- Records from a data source

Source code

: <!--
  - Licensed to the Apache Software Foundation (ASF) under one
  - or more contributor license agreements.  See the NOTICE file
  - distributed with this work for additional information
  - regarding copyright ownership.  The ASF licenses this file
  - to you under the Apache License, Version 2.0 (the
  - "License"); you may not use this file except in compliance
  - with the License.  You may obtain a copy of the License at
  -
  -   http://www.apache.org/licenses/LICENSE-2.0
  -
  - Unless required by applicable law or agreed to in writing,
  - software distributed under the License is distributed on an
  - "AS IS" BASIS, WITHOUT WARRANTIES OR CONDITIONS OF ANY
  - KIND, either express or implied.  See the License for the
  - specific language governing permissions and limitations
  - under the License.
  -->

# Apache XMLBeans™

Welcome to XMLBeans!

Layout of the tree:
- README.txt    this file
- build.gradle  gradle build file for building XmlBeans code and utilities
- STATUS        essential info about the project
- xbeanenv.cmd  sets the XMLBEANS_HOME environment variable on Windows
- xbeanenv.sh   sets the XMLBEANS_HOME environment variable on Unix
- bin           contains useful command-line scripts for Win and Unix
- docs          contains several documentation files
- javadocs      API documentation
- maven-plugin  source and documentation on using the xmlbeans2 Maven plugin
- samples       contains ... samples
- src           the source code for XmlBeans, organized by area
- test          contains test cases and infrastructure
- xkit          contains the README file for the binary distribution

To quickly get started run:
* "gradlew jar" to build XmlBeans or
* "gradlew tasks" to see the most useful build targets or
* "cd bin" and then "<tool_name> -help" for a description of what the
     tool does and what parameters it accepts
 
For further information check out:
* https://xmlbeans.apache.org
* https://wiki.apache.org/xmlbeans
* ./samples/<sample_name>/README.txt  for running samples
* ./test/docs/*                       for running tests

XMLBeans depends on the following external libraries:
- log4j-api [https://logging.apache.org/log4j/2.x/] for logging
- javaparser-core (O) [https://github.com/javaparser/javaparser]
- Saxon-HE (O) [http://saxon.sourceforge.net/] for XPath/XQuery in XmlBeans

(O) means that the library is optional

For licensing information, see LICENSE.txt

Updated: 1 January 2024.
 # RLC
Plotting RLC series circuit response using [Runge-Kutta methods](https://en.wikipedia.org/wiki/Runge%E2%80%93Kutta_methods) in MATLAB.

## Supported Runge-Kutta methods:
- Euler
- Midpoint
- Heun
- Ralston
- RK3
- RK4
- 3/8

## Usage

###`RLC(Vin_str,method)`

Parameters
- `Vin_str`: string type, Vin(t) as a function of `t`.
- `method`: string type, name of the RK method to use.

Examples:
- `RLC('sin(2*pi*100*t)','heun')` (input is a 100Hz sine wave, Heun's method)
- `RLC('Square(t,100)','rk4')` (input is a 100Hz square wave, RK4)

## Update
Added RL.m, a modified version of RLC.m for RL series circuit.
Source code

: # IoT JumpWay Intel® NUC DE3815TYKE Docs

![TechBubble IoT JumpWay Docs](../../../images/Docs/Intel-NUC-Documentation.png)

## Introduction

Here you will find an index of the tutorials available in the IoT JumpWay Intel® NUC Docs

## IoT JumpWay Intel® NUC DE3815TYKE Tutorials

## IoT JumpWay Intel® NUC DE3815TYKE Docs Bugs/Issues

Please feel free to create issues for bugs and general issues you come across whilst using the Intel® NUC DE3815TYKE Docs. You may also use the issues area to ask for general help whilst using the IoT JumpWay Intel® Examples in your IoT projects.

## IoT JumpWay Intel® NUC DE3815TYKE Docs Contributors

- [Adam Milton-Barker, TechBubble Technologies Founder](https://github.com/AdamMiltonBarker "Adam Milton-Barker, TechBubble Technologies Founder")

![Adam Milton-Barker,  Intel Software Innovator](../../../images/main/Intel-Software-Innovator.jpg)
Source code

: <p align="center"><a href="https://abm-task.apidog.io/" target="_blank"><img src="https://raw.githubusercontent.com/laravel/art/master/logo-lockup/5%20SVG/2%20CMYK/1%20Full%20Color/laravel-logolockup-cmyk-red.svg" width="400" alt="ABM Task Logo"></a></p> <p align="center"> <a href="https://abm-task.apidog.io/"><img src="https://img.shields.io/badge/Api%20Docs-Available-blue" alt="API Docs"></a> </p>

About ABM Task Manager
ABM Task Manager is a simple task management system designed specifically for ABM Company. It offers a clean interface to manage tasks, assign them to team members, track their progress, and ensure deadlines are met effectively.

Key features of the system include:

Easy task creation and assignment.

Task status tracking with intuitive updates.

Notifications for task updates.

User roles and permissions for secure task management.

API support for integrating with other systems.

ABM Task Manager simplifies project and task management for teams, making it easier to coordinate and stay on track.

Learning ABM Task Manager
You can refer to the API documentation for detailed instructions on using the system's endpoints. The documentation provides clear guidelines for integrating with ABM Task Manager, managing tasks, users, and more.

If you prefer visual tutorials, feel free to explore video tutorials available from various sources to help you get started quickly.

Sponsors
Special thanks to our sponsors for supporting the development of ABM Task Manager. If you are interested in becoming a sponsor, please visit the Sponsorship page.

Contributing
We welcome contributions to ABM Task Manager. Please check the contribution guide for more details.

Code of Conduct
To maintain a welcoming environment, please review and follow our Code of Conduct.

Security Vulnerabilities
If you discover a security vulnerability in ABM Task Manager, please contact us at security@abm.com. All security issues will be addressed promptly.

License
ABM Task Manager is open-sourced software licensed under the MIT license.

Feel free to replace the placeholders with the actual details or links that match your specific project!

- ACTIVITY
Take the entries and copy them out exactly.

- RESULT OF THIS TASK
Source code

: <!--
  - Licensed to the Apache Software Foundation (ASF) under one
  - or more contributor license agreements.  See the NOTICE file
  - distributed with this work for additional information
  - regarding copyright ownership.  The ASF licenses this file
  - to you under the Apache License, Version 2.0 (the
  - "License"); you may not use this file except in compliance
  - with the License.  You may obtain a copy of the License at
  -
  -   http://www.apache.org/licenses/LICENSE-2.0
  -
  - Unless required by applicable law or agreed to in writing,
  - software distributed under the License is distributed on an
  - "AS IS" BASIS, WITHOUT WARRANTIES OR CONDITIONS OF ANY
  - KIND, either express or implied.  See the License for the
  - specific language governing permissions and limitations
  - under the License.
  -->

# Apache XMLBeans™

Welcome to XMLBeans!

Layout of the tree:
- README.txt    this file
- build.gradle  gradle build file for building XmlBeans code and utilities
- STATUS        essential info about the project
- xbeanenv.cmd  sets the XMLBEANS_HOME environment variable on Windows
- xbeanenv.sh   sets the XMLBEANS_HOME environment variable on Unix
- bin           contains useful command-line scripts for Win and Unix
- docs          contains several documentation files
- javadocs      API documentation
- maven-plugin  source and documentation on using the xmlbeans2 Maven plugin
- samples       contains ... samples
- src           the source code for XmlBeans, organized by area
- test          contains test cases and infrastructure
- xkit          contains the README file for the binary distribution

To quickly get started run:
* "gradlew jar" to build XmlBeans or
* "gradlew tasks" to see the most useful build targets or
* "cd bin" and then "<tool_name> -help" for a description of what the
     tool does and what parameters it accepts
 
For further information check out:
* https://xmlbeans.apache.org
* https://wiki.apache.org/xmlbeans
* ./samples/<sample_name>/README.txt  for running samples
* ./test/docs/*                       for running tests

XMLBeans depends on the following external libraries:
- log4j-api [https://logging.apache.org/log4j/2.x/] for logging
- javaparser-core (O) [https://github.com/javaparser/javaparser]
- Saxon-HE (O) [http://saxon.sourceforge.net/] for XPath/XQuery in XmlBeans

(O) means that the library is optional

For licensing information, see LICENSE.txt

Updated: 1 January 2024.
 # RLC
Plotting RLC series circuit response using [Runge-Kutta methods](https://en.wikipedia.org/wiki/Runge%E2%80%93Kutta_methods) in MATLAB.

## Supported Runge-Kutta methods:
- Euler
- Midpoint
- Heun
- Ralston
- RK3
- RK4
- 3/8

## Usage

###`RLC(Vin_str,method)`

Parameters
- `Vin_str`: string type, Vin(t) as a function of `t`.
- `method`: string type, name of the RK method to use.

Examples:
- `RLC('sin(2*pi*100*t)','heun')` (input is a 100Hz sine wave, Heun's method)
- `RLC('Square(t,100)','rk4')` (input is a 100Hz square wave, RK4)

## Update
Added RL.m, a modified version of RLC.m for RL series circuit.
Source code

: # IoT JumpWay Intel® NUC DE3815TYKE Docs

![TechBubble IoT JumpWay Docs](../../../images/Docs/Intel-NUC-Documentation.png)

## Introduction

Here you will find an index of the tutorials available in the IoT JumpWay Intel® NUC Docs

## IoT JumpWay Intel® NUC DE3815TYKE Tutorials

## IoT JumpWay Intel® NUC DE3815TYKE Docs Bugs/Issues

Please feel free to create issues for bugs and general issues you come across whilst using the Intel® NUC DE3815TYKE Docs. You may also use the issues area to ask for general help whilst using the IoT JumpWay Intel® Examples in your IoT projects.

## IoT JumpWay Intel® NUC DE3815TYKE Docs Contributors

- [Adam Milton-Barker, TechBubble Technologies Founder](https://github.com/AdamMiltonBarker "Adam Milton-Barker, TechBubble Technologies Founder")

![Adam Milton-Barker,  Intel Software Innovator](../../../images/main/Intel-Software-Innovator.jpg)
Source code

: <p align="center"><a href="https://abm-task.apidog.io/" target="_blank"><img src="https://raw.githubusercontent.com/laravel/art/master/logo-lockup/5%20SVG/2%20CMYK/1%20Full%20Color/laravel-logolockup-cmyk-red.svg" width="400" alt="ABM Task Logo"></a></p> <p align="center"> <a href="https://abm-task.apidog.io/"><img src="https://img.shields.io/badge/Api%20Docs-Available-blue" alt="API Docs"></a> </p>

About ABM Task Manager
ABM Task Manager is a simple task management system designed specifically for ABM Company. It offers a clean interface to manage tasks, assign them to team members, track their progress, and ensure deadlines are met effectively.

Key features of the system include:

Easy task creation and assignment.

Task status tracking with intuitive updates.

Notifications for task updates.

User roles and permissions for secure task management.

API support for integrating with other systems.

ABM Task Manager simplifies project and task management for teams, making it easier to coordinate and stay on track.

Learning ABM Task Manager
You can refer to the API documentation for detailed instructions on using the system's endpoints. The documentation provides clear guidelines for integrating with ABM Task Manager, managing tasks, users, and more.

If you prefer visual tutorials, feel free to explore video tutorials available from various sources to help you get started quickly.

Sponsors
Special thanks to our sponsors for supporting the development of ABM Task Manager. If you are interested in becoming a sponsor, please visit the Sponsorship page.

Contributing
We welcome contributions to ABM Task Manager. Please check the contribution guide for more details.

Code of Conduct
To maintain a welcoming environment, please review and follow our Code of Conduct.

Security Vulnerabilities
If you discover a security vulnerability in ABM Task Manager, please contact us at security@abm.com. All security issues will be addressed promptly.

License
ABM Task Manager is open-sourced software licensed under the MIT license.

Feel free to replace the placeholders with the actual details or links that match your specific project!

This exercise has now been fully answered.